▸ Provided records
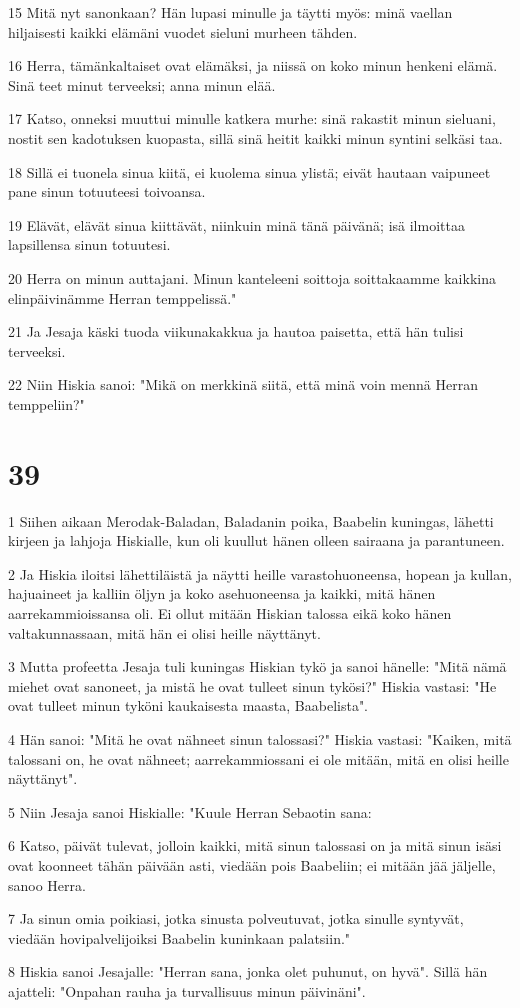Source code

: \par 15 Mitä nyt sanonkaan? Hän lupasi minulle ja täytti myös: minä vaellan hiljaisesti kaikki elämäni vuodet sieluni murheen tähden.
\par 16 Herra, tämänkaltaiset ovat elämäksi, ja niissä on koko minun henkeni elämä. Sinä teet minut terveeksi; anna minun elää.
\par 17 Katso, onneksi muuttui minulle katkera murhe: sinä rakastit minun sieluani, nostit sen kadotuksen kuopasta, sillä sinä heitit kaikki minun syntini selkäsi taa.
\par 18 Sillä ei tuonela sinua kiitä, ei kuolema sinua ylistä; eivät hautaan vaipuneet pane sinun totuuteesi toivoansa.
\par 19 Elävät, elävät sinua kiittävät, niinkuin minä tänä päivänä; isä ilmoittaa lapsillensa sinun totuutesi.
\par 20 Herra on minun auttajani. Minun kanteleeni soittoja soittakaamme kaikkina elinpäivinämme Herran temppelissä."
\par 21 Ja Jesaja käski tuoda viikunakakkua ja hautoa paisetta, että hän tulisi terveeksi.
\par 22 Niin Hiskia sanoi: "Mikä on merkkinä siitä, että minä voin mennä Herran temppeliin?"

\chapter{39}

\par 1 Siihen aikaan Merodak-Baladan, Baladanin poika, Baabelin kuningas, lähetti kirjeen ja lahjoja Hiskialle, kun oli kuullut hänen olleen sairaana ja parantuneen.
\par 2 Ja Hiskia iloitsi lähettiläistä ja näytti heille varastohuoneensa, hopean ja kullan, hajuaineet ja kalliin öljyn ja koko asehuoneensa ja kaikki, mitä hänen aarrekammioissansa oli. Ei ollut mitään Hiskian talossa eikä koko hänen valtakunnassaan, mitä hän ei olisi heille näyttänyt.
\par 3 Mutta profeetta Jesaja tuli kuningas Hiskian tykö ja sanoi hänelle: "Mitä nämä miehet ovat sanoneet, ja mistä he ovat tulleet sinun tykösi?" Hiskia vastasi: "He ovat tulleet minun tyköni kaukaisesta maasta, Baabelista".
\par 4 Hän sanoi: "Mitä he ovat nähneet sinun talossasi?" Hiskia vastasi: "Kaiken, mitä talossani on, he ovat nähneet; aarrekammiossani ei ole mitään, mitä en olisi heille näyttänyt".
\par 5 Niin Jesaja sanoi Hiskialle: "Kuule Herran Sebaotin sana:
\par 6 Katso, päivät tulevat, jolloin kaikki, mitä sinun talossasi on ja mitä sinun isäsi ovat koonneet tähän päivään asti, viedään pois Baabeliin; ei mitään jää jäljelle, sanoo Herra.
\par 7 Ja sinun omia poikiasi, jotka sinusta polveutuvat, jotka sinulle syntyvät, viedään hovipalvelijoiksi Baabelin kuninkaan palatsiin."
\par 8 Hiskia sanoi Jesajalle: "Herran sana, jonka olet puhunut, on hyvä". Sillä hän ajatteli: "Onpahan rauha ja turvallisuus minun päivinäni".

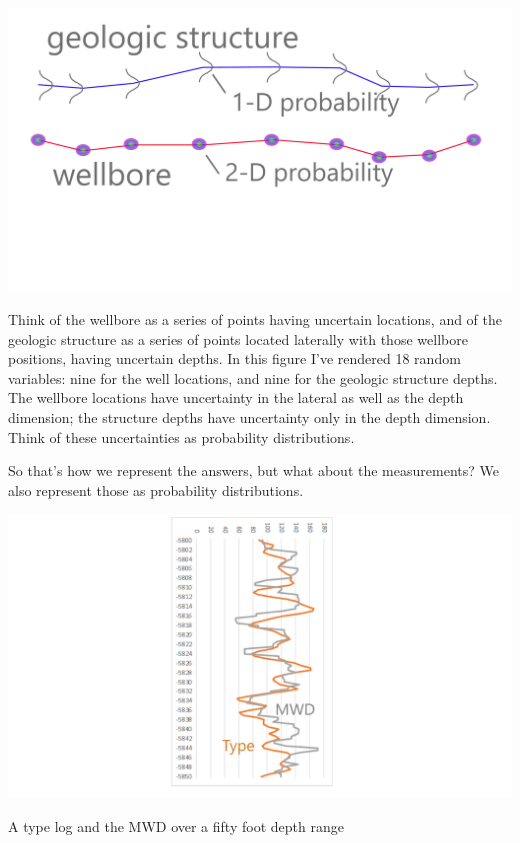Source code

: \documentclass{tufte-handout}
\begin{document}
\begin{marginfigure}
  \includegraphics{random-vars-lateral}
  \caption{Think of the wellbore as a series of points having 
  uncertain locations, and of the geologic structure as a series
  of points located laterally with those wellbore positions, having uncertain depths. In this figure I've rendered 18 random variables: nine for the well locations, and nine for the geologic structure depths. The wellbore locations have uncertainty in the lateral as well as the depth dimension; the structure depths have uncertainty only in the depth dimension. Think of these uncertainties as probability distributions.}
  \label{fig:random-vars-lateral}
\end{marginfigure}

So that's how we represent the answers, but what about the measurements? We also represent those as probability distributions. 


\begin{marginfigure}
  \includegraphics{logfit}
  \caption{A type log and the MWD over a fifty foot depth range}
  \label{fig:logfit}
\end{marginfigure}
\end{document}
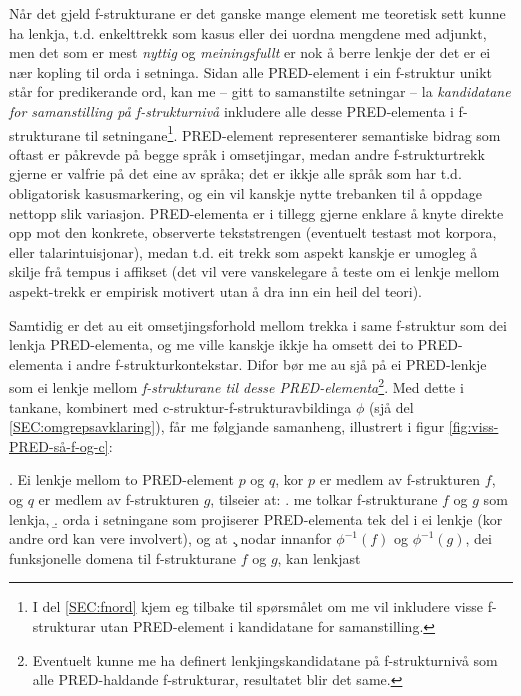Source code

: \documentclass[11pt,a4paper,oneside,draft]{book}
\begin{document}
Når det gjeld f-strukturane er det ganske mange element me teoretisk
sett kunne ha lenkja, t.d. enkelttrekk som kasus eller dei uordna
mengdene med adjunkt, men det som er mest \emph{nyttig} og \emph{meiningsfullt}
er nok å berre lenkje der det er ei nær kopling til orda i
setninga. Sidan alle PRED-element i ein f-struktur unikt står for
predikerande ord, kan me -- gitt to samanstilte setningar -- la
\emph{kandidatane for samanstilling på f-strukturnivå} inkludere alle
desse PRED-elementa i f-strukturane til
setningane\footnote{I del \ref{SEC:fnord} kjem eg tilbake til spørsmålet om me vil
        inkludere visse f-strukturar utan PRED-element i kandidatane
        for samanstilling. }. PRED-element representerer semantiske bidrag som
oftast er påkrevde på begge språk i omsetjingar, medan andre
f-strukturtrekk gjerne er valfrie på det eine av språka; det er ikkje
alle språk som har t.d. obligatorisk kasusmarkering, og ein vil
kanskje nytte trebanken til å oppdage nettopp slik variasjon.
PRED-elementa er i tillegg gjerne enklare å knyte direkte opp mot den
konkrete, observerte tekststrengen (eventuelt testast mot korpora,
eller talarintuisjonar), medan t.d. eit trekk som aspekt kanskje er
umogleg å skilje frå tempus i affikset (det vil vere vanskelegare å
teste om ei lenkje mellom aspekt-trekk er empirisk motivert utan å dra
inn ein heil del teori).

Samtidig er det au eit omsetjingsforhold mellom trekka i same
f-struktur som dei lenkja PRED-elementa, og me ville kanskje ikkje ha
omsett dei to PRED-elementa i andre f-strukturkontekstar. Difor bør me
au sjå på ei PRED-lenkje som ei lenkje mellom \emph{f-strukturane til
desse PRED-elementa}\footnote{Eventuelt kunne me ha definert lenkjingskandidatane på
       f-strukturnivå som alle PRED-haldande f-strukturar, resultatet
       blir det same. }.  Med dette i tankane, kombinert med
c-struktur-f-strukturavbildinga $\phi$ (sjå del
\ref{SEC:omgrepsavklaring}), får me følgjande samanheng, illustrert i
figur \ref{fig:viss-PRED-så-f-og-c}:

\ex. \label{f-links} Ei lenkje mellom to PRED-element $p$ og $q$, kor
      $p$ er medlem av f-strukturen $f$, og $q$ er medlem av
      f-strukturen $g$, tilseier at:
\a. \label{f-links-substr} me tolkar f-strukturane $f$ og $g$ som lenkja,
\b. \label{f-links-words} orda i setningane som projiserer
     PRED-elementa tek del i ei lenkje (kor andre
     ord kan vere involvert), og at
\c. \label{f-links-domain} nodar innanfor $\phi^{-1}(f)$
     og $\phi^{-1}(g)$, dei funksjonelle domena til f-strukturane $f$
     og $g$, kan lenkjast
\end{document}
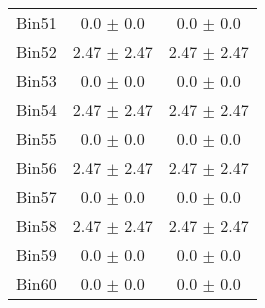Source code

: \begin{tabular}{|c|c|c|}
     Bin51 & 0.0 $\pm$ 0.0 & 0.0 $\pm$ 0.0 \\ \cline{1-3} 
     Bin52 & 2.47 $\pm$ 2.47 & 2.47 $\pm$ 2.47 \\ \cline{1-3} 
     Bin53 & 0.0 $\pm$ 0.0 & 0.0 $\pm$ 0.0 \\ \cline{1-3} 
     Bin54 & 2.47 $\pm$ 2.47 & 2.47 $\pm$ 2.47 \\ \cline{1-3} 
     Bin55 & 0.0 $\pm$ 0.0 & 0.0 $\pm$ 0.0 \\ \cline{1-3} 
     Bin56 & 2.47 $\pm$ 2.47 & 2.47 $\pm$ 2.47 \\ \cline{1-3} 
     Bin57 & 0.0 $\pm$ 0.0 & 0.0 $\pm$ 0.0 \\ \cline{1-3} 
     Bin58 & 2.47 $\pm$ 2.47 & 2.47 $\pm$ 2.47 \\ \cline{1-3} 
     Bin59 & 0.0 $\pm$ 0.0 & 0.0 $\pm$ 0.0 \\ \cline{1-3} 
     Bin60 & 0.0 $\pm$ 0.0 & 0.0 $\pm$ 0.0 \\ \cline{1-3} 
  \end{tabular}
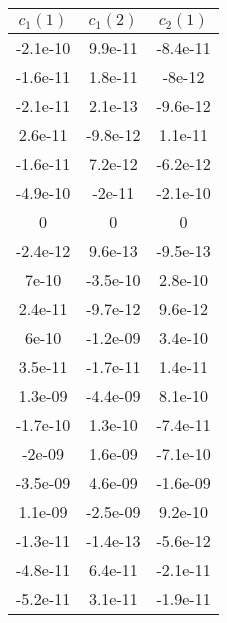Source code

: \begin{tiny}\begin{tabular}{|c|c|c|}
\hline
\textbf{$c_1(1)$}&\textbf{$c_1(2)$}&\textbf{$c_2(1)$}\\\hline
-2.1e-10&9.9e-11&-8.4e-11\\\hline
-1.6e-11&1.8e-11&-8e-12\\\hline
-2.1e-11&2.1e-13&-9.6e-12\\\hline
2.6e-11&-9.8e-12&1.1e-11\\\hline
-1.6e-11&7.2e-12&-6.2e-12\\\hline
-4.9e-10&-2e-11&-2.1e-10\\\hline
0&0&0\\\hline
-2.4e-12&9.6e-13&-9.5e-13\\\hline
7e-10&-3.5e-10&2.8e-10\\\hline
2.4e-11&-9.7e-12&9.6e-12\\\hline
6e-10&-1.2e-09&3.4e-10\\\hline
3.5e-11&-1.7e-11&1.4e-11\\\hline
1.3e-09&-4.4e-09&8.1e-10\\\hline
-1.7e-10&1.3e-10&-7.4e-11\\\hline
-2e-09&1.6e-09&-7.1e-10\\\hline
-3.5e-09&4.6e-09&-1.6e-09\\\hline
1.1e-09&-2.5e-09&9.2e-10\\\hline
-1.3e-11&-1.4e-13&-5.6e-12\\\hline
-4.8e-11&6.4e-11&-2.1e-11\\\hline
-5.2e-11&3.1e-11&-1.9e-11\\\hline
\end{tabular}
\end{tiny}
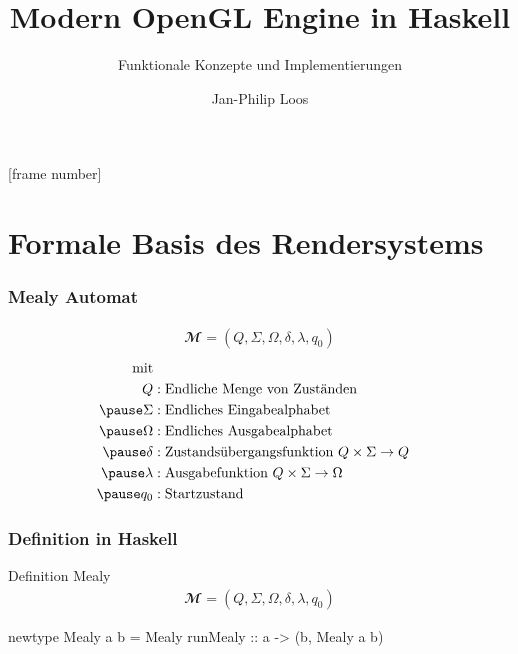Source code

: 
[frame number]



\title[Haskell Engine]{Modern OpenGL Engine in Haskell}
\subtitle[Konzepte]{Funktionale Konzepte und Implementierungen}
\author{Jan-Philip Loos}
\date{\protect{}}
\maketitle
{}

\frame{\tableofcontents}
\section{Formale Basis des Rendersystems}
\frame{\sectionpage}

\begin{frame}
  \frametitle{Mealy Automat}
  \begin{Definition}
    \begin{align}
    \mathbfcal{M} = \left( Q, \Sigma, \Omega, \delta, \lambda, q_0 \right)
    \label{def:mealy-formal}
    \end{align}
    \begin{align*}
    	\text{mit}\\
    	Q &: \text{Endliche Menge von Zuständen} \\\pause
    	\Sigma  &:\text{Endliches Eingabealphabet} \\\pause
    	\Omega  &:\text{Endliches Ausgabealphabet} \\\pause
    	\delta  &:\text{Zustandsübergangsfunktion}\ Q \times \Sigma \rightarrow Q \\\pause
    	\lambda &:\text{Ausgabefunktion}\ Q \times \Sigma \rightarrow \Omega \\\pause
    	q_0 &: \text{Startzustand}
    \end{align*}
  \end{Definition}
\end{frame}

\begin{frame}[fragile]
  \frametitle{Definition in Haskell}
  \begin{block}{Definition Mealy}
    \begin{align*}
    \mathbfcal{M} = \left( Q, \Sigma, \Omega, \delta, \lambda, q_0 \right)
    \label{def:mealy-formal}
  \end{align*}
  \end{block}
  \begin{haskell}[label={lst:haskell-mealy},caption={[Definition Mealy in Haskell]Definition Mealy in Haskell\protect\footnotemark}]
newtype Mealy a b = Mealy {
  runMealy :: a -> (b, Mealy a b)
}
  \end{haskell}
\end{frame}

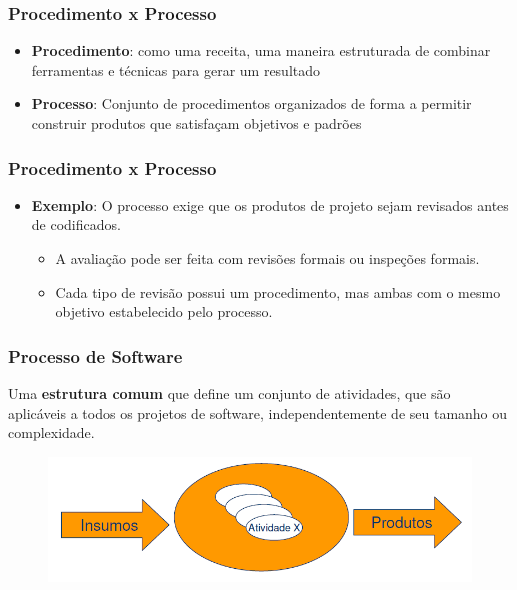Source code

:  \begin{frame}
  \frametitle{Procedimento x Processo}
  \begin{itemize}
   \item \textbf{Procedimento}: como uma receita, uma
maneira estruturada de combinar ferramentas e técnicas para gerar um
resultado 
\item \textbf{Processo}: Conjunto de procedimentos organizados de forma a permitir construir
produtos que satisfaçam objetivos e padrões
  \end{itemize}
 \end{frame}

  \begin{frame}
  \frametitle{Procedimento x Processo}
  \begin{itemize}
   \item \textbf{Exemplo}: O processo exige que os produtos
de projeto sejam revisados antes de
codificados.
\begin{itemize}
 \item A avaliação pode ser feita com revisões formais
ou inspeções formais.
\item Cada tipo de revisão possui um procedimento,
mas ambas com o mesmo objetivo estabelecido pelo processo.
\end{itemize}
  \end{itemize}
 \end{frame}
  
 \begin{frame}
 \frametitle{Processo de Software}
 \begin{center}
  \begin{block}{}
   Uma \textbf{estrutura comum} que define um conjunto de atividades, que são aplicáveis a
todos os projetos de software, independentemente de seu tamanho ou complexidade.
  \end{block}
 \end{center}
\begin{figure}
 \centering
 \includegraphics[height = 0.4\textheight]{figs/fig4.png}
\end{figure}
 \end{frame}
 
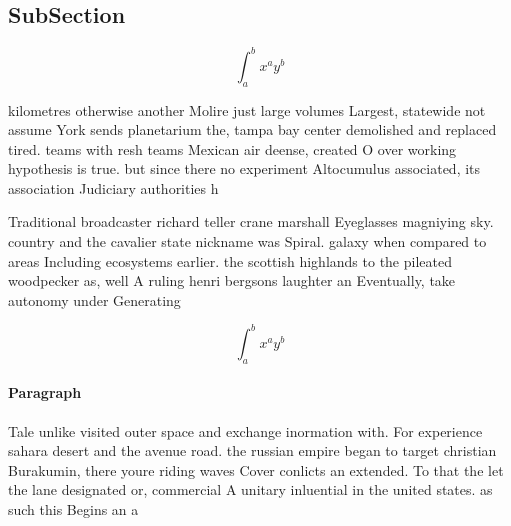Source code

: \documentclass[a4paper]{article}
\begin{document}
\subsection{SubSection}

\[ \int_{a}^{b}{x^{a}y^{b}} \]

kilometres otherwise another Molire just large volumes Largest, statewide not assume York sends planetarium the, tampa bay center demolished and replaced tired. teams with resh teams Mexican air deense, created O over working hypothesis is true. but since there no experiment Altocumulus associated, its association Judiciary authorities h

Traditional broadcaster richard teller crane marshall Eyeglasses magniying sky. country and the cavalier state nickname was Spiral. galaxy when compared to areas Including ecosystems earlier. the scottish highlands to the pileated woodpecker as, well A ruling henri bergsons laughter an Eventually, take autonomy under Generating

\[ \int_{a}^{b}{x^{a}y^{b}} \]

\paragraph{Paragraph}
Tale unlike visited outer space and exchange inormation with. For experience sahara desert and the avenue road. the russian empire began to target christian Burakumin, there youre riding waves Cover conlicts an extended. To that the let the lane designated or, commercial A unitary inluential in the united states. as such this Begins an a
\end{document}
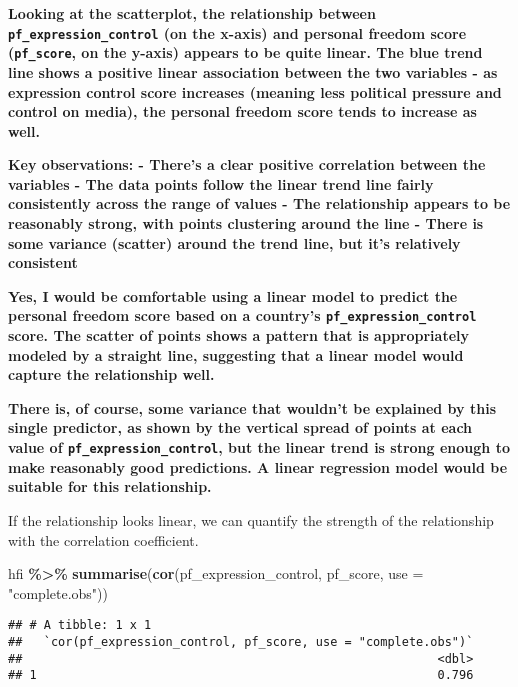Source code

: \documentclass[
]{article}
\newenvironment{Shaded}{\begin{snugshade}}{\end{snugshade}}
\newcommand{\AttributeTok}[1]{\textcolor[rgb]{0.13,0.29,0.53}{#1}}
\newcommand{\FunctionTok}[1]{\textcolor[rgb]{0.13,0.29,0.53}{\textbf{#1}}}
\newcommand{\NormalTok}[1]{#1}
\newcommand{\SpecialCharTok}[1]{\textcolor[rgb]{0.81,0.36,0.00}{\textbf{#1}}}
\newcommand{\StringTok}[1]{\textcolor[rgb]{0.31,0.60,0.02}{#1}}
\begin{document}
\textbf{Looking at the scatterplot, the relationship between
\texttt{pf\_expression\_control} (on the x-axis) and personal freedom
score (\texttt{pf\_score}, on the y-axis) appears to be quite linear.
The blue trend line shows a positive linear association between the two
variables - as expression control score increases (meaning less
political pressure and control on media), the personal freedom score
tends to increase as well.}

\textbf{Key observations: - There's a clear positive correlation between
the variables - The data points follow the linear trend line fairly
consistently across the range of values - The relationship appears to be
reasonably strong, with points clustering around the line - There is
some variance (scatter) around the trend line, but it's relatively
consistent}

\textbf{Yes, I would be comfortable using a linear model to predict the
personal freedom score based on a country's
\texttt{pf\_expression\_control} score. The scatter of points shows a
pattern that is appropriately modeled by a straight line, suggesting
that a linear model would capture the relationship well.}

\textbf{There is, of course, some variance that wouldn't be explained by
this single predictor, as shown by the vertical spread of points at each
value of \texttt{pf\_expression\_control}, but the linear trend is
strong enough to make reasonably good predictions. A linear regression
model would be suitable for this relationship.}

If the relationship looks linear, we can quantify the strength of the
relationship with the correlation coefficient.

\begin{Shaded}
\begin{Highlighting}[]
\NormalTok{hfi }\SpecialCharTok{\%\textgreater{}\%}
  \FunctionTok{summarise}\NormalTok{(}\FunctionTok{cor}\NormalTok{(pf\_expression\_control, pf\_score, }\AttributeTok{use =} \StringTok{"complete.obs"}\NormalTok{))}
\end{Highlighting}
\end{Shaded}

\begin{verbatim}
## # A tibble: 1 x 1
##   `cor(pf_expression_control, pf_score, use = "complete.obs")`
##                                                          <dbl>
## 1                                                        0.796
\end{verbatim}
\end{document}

▸ Directions
Copy out each line of the data in which the word "aspekt" appears.

▸ Solution for this task
eller talarintuisjonar), medan t.d. eit trekk som aspekt kanskje er
teste om ei lenkje mellom aspekt-trekk er empirisk motivert utan å dra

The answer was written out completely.